*** Given records ***
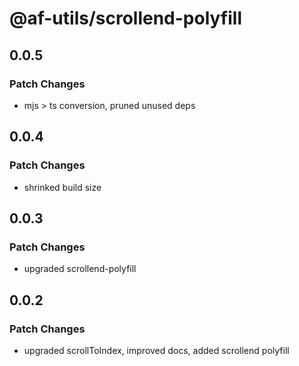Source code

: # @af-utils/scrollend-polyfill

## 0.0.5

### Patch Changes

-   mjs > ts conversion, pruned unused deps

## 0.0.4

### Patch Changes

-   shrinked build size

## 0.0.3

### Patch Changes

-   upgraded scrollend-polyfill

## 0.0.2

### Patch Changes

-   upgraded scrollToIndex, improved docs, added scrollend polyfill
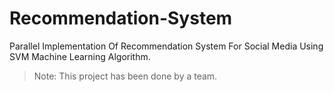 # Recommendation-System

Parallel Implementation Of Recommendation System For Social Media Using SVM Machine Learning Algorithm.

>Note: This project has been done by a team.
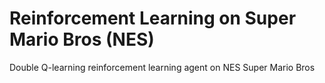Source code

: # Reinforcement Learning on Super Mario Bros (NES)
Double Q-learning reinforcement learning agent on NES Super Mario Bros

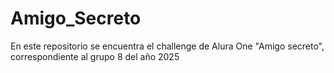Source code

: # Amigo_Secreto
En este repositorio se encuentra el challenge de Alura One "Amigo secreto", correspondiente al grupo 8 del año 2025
***
*** Given records ***
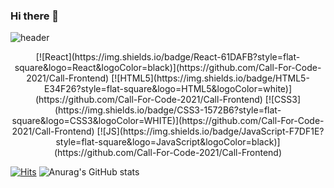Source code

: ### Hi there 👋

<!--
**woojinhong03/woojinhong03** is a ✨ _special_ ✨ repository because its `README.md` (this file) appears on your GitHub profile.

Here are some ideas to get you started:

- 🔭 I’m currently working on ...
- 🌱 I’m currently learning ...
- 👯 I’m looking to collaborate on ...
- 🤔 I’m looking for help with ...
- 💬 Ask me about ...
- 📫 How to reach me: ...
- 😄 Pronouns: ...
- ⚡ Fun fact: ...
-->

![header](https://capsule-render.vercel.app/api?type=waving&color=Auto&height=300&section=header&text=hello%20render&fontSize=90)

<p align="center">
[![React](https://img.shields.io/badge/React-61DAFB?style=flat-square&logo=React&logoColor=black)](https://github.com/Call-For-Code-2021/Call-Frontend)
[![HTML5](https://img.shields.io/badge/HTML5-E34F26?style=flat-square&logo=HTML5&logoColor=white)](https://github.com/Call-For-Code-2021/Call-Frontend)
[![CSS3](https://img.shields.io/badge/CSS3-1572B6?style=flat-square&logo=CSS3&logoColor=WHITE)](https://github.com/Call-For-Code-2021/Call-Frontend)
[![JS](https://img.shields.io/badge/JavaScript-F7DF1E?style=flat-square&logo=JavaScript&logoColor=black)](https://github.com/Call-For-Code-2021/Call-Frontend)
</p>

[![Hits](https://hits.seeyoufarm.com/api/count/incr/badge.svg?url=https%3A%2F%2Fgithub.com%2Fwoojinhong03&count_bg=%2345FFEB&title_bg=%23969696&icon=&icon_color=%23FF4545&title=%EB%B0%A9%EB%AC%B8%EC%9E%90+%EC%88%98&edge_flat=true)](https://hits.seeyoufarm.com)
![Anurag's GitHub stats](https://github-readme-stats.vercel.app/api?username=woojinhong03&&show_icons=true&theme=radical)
***
*** Given records ***
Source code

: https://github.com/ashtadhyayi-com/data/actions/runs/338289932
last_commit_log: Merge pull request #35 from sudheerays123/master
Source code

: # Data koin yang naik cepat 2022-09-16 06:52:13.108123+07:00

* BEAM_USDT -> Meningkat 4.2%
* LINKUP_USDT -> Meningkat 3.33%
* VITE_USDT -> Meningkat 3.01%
***
* [Task description]:
The answer must consist of every line from the records above that holds "Super".

* [Exercise answer]:
: # Reinforcement Learning on Super Mario Bros (NES)
Double Q-learning reinforcement learning agent on NES Super Mario Bros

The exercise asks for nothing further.